Tuesday Feb 11, 2020
ISLAMABAD: The federal cabinet's decisions earlier today would break down the rampant inflation, SAPM on Information and Broadcasting Dr Firdous Ashiq Awan said Tuesday.
Addressing a press conference here in the federal capital after the Cabinet's meeting, Dr Awan said the Utility Stores Corporation of Pakistan (USC) was being given Rs10 billion in subsidies over the next five months — to be disbursed as Rs2-billion monthly payments. The move was aimed to help bring down prices of wheat, rice, sugar, and ghee (oil), she added.
The SAPM said a 20-kilo bag of flour would now be available for Rs800, while sugar and ghee would be sold at Rs70 and Rs175 a kilo, respectively.
Earlier in the day, PML-N lawmaker Khawaja Asif, while addressing the National Assembly, had blamed the incumbent PTI government for the ongoing wheat and sugar crises, saying it had turned Pakistan into a refuge for the wheat and sugar mafias.
Asif had noted that those who gained the most from ongoing the sugar crisis were the current government's patrons. They were also known as the architects of Prime Minister Imran Khan's administration, he added.
He later further criticised the country's leaders, saying they were absent from an "ongoing debate in the National Assembly about the economy and inflation, as well as the people's issues".
"This is the limit of callousness," the PML-N leader wrote.

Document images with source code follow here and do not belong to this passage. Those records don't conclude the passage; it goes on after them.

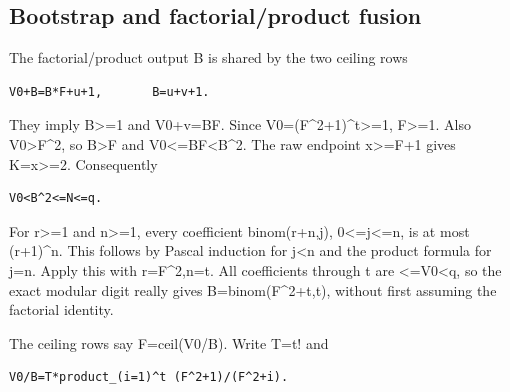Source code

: \subsection{Bootstrap and factorial/\allowbreak{}product fusion}



The factorial/\allowbreak{}product output B is shared by the two ceiling rows



\begin{verbatim}
V0+B=B*F+u+1,       B=u+v+1.
\end{verbatim}

They imply B\textgreater{}\allowbreak{}=\allowbreak{}1 and V0+\allowbreak{}v=\allowbreak{}BF. Since V0=\allowbreak{}(F\textasciicircum{}\allowbreak{}2+\allowbreak{}1)\textasciicircum{}\allowbreak{}t\textgreater{}\allowbreak{}=\allowbreak{}1, F\textgreater{}\allowbreak{}=\allowbreak{}1. Also V0\textgreater{}\allowbreak{}F\textasciicircum{}\allowbreak{}2, so B\textgreater{}\allowbreak{}F and V0\textless{}\allowbreak{}=\allowbreak{}BF\textless{}\allowbreak{}B\textasciicircum{}\allowbreak{}2. The raw endpoint x\textgreater{}\allowbreak{}=\allowbreak{}F+\allowbreak{}1 gives K=\allowbreak{}x\textgreater{}\allowbreak{}=\allowbreak{}2. Consequently



\begin{verbatim}
V0<B^2<=N<=q.
\end{verbatim}

For r\textgreater{}\allowbreak{}=\allowbreak{}1 and n\textgreater{}\allowbreak{}=\allowbreak{}1, every coefficient binom(r+\allowbreak{}n,j), 0\textless{}\allowbreak{}=\allowbreak{}j\textless{}\allowbreak{}=\allowbreak{}n, is at most (r+\allowbreak{}1)\textasciicircum{}\allowbreak{}n. This follows by Pascal induction for j\textless{}\allowbreak{}n and the product formula for j=\allowbreak{}n. Apply this with r=\allowbreak{}F\textasciicircum{}\allowbreak{}2,n=\allowbreak{}t. All coefficients through t are \textless{}\allowbreak{}=\allowbreak{}V0\textless{}\allowbreak{}q, so the exact modular digit really gives B=\allowbreak{}binom(F\textasciicircum{}\allowbreak{}2+\allowbreak{}t,t), without first assuming the factorial identity.



The ceiling rows say F=\allowbreak{}ceil(V0/\allowbreak{}B). Write T=\allowbreak{}t! and



\begin{verbatim}
V0/B=T*product_(i=1)^t (F^2+1)/(F^2+i).
\end{verbatim}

The PTI government's economic team had on Monday proposed a Rs10-15-billion package for the USC, as well as a recommendation to bump up the number of outlets during a meeting chaired by Prime Minister Imran Khan. The relief package for food items would be limited to the utility stores since no plan had been devised to subsidise the commodities' prices at private stores.

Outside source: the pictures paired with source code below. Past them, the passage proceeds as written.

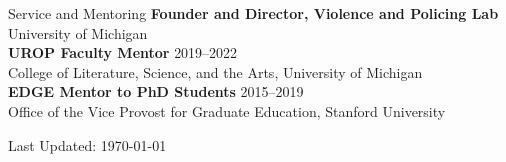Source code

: \documentclass{resume} %
\begin{document}

\begin{rSection}{Service and Mentoring}
{\bf Founder and Director, Violence and Policing Lab} \\
University of Michigan\\

{\bf UROP Faculty Mentor} \hfill {2019--2022}\\
College of Literature, Science, and the Arts, University of Michigan\\

{\bf EDGE Mentor to PhD Students} \hfill {2015--2019}\\
Office of the Vice Provost for Graduate Education, Stanford University\\





\end{rSection}


\small {Last Updated: \monthyeardate\today}
\end{document}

It was reported further that loans worth Rs500,000 would be provided to set up utility stores as part of the Kamyab Jawan Programme. In the initial phase, the government plans to establish 1500 such stores.
During the meeting, the premier had also warned of stern action against those responsible for artificially hiking up wheat and sugar prices.
In a tweet on Sunday, he had said he understood the challenges that ordinary people, including the salaried class, were facing as a whole.
He "decided, come what may, my govt will be announcing various measures that will be taken to reduce prices of basic food items for the common man in Cabinet on Tuesday", he had said.
"The nation should rest assured that all those responsible will be held accountable & penalised," he had added.
On Saturday, PM Imran had approved a summary seeking to halt the export of 350,000 tonnes of sugar and allow importing 300,000 tonnes through the private sector. The decision, however, was to be implemented after the Economic Coordination Committee's (ECC) approval.
Sources privy to the Sugar Advisory Board's meetings had revealed that a stock of 1.72 million tonnes of sugar was available in the country. The state traditionally maintains a strategic reserve of two months, with a monthly requirement of around 0.46 million tonnes.
A day prior to that, PM Imran gave the go-ahead for a proposal for the ECC to immediately cancel the remaining export quota of 0.35 million tonnes of sugar and advise the provincial governments to implement the Price Control and Prevention of Profiteering and Hoarding Act at the sub-national level.
It has also been proposed that 300,000 tons of white sugar should be imported through the private sector without taxes and duties.
However, no other financial support would be provided to the importers by the federal or provincial governments.
Last month, the PM had launched a "grand operation" against those responsible for the wheat crisis in Pakistan as flour prices had skyrocketed countrywide. His office had ordered provincial governments, chief commissioners, and deputy commissioners (DC) to initiate stern action against the culprits.
Dr Awan had reiterated the same, saying the prime minister took steps to bring stability in the wheat prices.
A report sent to the prime minister earlier had revealed that some senior government officials and politicians were involved in creating the wheat crisis. In some parts of the country, officials had not increased the wheat quota to flour mills in order to create the shortage.
While the stock position was set to improve further based on the availability of three months' worth of sugar stock and crushing being underway, sugar prices have continued to increase regardless. During the incumbent government's 15 months in power, prices shot up to as high as Rs64 a kilo.
In January, the wholesale rate rose from Rs64 to Rs74 per kg and an acute shortage surfaced in the country. The wholesale rate, however, was expected to reach Rs80 a kilo during February.